## [ASSIGNED TASK]
Look below for the line containing "- [Paint.NET](https://www.getpaint.net/)". Reproduce it and every line after it exactly, and nothing more.

MATERIAL SHOWN START

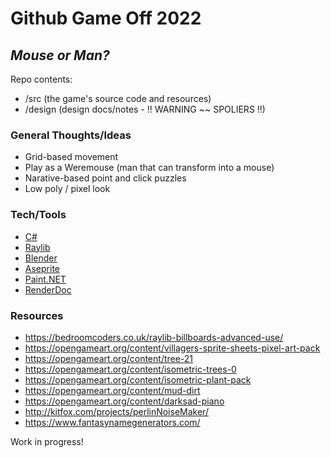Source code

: # Github Game Off 2022

## _Mouse or Man?_

Repo contents:
- /src (the game's source code and resources)
- /design (design docs/notes - !! WARNING ~~ SPOLIERS !!)

### General Thoughts/Ideas
- Grid-based movement
- Play as a Weremouse (man that can transform into a mouse)
- Narative-based point and click puzzles
- Low poly / pixel look

### Tech/Tools
- [C#](https://learn.microsoft.com/en-us/dotnet/csharp/)
- [Raylib](https://www.raylib.com/index.html)
- [Blender](https://www.blender.org/)
- [Aseprite](https://www.aseprite.org/)
- [Paint.NET](https://www.getpaint.net/)
- [RenderDoc](https://renderdoc.org/)

### Resources
- https://bedroomcoders.co.uk/raylib-billboards-advanced-use/
- https://opengameart.org/content/villagers-sprite-sheets-pixel-art-pack
- https://opengameart.org/content/tree-21
- https://opengameart.org/content/isometric-trees-0
- https://opengameart.org/content/isometric-plant-pack
- https://opengameart.org/content/mud-dirt
- https://opengameart.org/content/darksad-piano
- http://kitfox.com/projects/perlinNoiseMaker/
- https://www.fantasynamegenerators.com/

Work in progress!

MATERIAL SHOWN END

## [EXERCISE RESPONSE]
- [Paint.NET](https://www.getpaint.net/)
- [RenderDoc](https://renderdoc.org/)

### Resources
- https://bedroomcoders.co.uk/raylib-billboards-advanced-use/
- https://opengameart.org/content/villagers-sprite-sheets-pixel-art-pack
- https://opengameart.org/content/tree-21
- https://opengameart.org/content/isometric-trees-0
- https://opengameart.org/content/isometric-plant-pack
- https://opengameart.org/content/mud-dirt
- https://opengameart.org/content/darksad-piano
- http://kitfox.com/projects/perlinNoiseMaker/
- https://www.fantasynamegenerators.com/

Work in progress!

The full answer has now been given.